Re: [BUG] Deadlock due due to interactions of block, RCU, and cpu offline

From: Jeffrey Hugo
Date: Sun Aug 20 2017 - 15:31:42 EST


On 6/29/2017 6:18 PM, Paul E. McKenney wrote:
On Thu, Jun 29, 2017 at 10:29:12AM -0600, Jeffrey Hugo wrote:
On 6/27/2017 6:11 PM, Paul E. McKenney wrote:
On Tue, Jun 27, 2017 at 04:32:09PM -0600, Jeffrey Hugo wrote:
On 6/22/2017 9:34 PM, Paul E. McKenney wrote:
On Wed, Jun 21, 2017 at 09:18:53AM -0700, Paul E. McKenney wrote:
No worries, and I am very much looking forward to seeing the results of
your testing.

And please see below for an updated patch based on LKML review and
more intensive testing.


I spent some time on this today. It didn't go as I expected. I
validated the issue is reproducible as before on 4.11 and 4.12 rcs 1
through 4. However, the version of stress-ng that I was using ran
into constant errors starting with rc5, making it nearly impossible
to make progress toward reproduction. Upgrading stress-ng to tip
fixes the issue, however, I've still been unable to repro the issue.

Its my unfounded suspicion that something went in between rc4 and
rc5 which changed the timing, and didn't actually fix the issue. I
will run the test overnight for 5 hours to try to repro.

The patch you sent appears to be based on linux-next, and appears to
have a number of dependencies which prevent it from cleanly applying
on anything current that I'm able to repro on at this time. Do you
want to provide a rebased version of the patch which applies to say
4.11? I could easily test that and report back.

Here is a very lightly tested backport to v4.11.


Works for me. Always reproduced the lockup within 2 minutes on stock
4.11. With the change applied, I was able to test for 2 hours in
the same conditions, and 4 hours with the full system and not
encounter an issue.

Feel free to add:
Tested-by: Jeffrey Hugo <jhugo@xxxxxxxxxxxxxx>

Applied, thank you!

I'm going to go back to 4.12-rc5 and see if I can get either repro
the issue, or identify what changed. Hopefully I can get to
linux-next and double check the original version of the change as
well.

Looking forward to hearing what you find!

Thanx, Paul


According to git bisect, the following is what "changed"

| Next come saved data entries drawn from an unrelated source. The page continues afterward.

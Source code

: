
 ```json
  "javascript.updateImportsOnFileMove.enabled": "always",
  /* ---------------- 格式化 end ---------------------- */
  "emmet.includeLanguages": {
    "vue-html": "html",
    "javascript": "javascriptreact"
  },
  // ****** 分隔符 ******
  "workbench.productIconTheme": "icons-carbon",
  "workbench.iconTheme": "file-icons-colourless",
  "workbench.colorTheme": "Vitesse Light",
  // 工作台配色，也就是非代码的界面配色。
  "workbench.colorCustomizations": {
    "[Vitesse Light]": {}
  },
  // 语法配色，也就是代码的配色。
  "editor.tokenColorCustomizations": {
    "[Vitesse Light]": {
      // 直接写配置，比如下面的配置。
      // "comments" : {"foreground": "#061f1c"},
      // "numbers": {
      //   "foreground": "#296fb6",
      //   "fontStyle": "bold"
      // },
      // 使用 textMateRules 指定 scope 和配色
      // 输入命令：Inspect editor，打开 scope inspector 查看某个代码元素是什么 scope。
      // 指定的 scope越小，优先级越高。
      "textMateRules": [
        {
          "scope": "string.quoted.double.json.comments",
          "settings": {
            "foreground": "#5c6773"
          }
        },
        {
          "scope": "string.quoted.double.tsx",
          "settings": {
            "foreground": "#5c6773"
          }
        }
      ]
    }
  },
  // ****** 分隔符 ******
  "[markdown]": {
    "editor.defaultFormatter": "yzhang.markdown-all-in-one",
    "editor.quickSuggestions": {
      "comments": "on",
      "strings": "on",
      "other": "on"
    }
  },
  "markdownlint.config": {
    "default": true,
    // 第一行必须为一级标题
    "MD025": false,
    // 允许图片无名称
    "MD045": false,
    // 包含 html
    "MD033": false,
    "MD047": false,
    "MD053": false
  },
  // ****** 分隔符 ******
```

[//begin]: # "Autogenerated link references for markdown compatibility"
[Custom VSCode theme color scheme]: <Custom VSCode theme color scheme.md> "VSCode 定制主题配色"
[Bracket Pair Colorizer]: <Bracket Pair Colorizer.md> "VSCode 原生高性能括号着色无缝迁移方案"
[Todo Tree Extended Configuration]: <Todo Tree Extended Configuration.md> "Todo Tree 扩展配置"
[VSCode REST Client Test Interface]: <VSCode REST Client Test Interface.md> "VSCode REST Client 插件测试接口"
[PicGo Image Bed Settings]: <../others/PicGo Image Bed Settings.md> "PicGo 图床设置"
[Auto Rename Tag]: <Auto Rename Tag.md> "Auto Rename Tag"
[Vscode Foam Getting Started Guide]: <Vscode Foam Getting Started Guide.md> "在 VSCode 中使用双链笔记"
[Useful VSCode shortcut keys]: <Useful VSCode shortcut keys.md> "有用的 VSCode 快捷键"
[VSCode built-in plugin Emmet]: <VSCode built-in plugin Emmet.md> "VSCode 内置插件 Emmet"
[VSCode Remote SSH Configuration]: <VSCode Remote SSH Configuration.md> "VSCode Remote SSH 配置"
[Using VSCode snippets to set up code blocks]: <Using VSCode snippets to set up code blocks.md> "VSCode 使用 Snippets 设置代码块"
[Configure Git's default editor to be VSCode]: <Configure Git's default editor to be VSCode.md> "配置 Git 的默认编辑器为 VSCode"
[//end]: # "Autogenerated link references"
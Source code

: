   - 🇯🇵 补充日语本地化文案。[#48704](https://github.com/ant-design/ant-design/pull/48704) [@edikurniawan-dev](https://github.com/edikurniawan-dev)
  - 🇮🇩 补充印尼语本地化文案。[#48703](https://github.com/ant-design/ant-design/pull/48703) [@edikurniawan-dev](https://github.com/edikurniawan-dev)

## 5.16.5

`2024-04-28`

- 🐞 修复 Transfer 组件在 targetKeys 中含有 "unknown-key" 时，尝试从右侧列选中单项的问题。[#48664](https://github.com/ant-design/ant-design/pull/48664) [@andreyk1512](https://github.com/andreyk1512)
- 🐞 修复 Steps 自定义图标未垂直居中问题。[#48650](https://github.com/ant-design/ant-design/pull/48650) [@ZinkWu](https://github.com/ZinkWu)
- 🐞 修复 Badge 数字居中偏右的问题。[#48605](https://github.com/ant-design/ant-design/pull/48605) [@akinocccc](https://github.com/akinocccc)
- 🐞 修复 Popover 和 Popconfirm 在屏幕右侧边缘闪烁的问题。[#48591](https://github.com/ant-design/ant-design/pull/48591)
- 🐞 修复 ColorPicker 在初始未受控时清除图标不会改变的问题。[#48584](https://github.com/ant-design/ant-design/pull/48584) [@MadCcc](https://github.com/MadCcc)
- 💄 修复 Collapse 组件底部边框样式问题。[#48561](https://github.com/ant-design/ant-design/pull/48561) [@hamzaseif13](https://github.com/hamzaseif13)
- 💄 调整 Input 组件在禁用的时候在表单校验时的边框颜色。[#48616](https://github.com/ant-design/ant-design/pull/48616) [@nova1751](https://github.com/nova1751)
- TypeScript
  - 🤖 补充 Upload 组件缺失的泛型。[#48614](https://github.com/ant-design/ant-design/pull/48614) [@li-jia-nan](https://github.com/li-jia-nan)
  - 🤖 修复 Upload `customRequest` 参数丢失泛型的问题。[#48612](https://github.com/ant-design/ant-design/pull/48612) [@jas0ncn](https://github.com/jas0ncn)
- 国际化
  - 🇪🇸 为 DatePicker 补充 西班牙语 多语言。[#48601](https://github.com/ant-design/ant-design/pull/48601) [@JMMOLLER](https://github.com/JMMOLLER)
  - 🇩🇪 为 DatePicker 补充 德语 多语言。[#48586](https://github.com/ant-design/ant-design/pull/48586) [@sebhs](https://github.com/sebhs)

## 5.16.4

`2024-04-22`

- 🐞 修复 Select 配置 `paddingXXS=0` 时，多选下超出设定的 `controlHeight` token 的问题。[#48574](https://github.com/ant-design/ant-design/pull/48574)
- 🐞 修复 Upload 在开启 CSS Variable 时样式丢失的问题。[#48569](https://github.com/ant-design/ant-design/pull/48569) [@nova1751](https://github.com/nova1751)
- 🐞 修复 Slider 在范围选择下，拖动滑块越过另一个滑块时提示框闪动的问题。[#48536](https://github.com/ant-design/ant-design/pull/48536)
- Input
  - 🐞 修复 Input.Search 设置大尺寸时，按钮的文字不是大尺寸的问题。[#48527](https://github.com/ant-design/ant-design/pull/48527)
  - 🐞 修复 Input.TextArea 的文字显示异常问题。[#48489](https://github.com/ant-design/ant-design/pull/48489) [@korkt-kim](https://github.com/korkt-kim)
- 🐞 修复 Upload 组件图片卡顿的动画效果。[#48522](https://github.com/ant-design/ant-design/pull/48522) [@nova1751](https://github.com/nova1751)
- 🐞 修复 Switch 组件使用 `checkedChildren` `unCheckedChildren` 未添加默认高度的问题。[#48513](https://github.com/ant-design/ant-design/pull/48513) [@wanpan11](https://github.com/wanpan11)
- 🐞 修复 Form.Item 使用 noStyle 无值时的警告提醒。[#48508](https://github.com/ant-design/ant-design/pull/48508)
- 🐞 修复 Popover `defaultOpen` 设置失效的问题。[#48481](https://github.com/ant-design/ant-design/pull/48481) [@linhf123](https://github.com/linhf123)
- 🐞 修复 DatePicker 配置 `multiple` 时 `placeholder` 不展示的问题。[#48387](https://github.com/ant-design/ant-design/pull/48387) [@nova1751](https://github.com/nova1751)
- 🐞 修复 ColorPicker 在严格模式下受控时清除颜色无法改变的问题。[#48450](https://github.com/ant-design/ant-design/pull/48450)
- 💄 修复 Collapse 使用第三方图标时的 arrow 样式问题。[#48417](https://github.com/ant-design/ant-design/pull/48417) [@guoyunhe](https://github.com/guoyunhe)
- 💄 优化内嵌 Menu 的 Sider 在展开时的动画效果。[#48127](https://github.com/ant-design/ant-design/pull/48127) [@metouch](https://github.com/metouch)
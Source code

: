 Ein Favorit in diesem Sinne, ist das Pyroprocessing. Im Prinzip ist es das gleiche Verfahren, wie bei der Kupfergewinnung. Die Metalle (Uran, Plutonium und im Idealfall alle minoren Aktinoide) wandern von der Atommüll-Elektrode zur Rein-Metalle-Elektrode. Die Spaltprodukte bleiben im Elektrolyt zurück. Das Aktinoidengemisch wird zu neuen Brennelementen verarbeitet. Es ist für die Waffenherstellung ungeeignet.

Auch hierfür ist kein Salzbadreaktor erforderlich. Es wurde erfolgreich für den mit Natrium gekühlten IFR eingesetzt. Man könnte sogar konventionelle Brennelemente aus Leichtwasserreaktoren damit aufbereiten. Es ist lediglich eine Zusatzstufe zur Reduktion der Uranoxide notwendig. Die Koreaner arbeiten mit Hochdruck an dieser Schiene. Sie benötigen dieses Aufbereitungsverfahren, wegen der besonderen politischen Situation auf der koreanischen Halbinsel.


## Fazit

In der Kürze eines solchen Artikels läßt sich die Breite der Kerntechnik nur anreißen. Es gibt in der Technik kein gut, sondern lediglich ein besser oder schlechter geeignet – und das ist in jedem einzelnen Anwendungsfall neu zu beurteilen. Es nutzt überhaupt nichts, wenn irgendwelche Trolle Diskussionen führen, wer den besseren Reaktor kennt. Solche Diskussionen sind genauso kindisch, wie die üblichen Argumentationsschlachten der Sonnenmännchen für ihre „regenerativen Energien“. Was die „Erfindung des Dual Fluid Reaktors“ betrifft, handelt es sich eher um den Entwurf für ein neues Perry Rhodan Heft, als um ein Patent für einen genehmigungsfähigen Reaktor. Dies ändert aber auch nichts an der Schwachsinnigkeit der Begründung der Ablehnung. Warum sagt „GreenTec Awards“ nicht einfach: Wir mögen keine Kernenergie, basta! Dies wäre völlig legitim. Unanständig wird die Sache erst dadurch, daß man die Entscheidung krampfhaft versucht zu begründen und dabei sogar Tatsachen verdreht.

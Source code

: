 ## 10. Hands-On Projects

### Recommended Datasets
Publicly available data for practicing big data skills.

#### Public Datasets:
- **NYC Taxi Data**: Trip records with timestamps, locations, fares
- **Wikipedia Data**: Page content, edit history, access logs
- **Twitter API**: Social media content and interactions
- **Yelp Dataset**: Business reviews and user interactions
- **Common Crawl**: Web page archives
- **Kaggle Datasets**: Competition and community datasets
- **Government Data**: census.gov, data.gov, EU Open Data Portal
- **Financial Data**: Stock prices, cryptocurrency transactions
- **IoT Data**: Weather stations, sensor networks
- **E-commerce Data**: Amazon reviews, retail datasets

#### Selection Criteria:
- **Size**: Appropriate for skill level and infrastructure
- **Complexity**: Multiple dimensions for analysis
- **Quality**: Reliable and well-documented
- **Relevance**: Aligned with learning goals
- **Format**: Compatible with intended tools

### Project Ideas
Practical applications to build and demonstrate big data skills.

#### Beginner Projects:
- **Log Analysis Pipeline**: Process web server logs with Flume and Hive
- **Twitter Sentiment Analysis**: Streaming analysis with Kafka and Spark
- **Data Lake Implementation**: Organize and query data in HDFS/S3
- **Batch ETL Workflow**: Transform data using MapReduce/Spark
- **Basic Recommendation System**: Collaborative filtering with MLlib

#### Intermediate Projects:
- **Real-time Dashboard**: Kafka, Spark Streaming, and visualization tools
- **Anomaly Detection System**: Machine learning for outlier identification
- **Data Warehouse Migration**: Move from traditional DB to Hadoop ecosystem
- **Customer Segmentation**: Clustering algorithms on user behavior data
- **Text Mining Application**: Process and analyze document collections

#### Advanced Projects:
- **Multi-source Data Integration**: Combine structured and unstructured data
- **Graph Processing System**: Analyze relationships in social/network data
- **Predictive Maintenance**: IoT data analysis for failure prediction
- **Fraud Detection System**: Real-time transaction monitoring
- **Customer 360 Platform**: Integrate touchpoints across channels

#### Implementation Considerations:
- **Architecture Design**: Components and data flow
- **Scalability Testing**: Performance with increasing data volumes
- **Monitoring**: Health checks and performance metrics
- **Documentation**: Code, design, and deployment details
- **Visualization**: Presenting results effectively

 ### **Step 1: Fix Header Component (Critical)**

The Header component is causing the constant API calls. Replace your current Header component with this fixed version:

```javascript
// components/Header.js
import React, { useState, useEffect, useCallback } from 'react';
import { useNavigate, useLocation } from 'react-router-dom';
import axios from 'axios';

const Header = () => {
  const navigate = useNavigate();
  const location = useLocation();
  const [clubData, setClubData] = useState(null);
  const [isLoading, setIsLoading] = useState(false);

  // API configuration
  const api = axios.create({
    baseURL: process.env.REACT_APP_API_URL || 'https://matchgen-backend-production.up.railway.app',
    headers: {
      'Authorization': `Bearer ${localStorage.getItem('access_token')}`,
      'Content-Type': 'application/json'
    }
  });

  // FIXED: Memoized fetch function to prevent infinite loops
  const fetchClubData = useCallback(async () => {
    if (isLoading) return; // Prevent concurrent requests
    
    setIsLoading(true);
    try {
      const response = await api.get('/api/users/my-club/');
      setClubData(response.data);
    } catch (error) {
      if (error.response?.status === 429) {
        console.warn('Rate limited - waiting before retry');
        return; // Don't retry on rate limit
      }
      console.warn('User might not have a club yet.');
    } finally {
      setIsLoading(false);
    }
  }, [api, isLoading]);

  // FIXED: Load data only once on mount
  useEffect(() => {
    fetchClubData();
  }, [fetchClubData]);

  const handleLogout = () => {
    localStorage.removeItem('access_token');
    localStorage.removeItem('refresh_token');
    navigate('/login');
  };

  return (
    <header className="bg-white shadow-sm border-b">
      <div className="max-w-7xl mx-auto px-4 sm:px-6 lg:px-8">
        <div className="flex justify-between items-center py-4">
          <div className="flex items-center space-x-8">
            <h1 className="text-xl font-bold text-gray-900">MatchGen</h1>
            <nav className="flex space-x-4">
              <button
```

commit 9d0eb4624601ac978b9e89be4aeadbd51ab2c830
Merge: 5faab9e 9bc1f09
Author: Linus Torvalds <torvalds@xxxxxxxxxxxxxxxxxxxx>
Date: Sun Jun 11 11:07:25 2017 -0700

Merge tag 'for-linus' of git://git.kernel.org/pub/scm/virt/kvm/kvm

Pull KVM fixes from Paolo Bonzini:
"Bug fixes (ARM, s390, x86)"

* tag 'for-linus' of git://git.kernel.org/pub/scm/virt/kvm/kvm:
KVM: async_pf: avoid async pf injection when in guest mode
KVM: cpuid: Fix read/write out-of-bounds vulnerability in cpuid emulation
arm: KVM: Allow unaligned accesses at HYP
arm64: KVM: Allow unaligned accesses at EL2
arm64: KVM: Preserve RES1 bits in SCTLR_EL2
KVM: arm/arm64: Handle possible NULL stage2 pud when ageing pages
KVM: nVMX: Fix exception injection
kvm: async_pf: fix rcu_irq_enter() with irqs enabled
KVM: arm/arm64: vgic-v3: Fix nr_pre_bits bitfield extraction
KVM: s390: fix ais handling vs cpu model
KVM: arm/arm64: Fix isues with GICv2 on GICv3 migration

Nothing really stands out to me which would "fix" the issue.

--
Jeffrey Hugo
Qualcomm Datacenter Technologies as an affiliate of Qualcomm Technologies, Inc.
Qualcomm Technologies, Inc. is a member of the
Code Aurora Forum, a Linux Foundation Collaborative Project.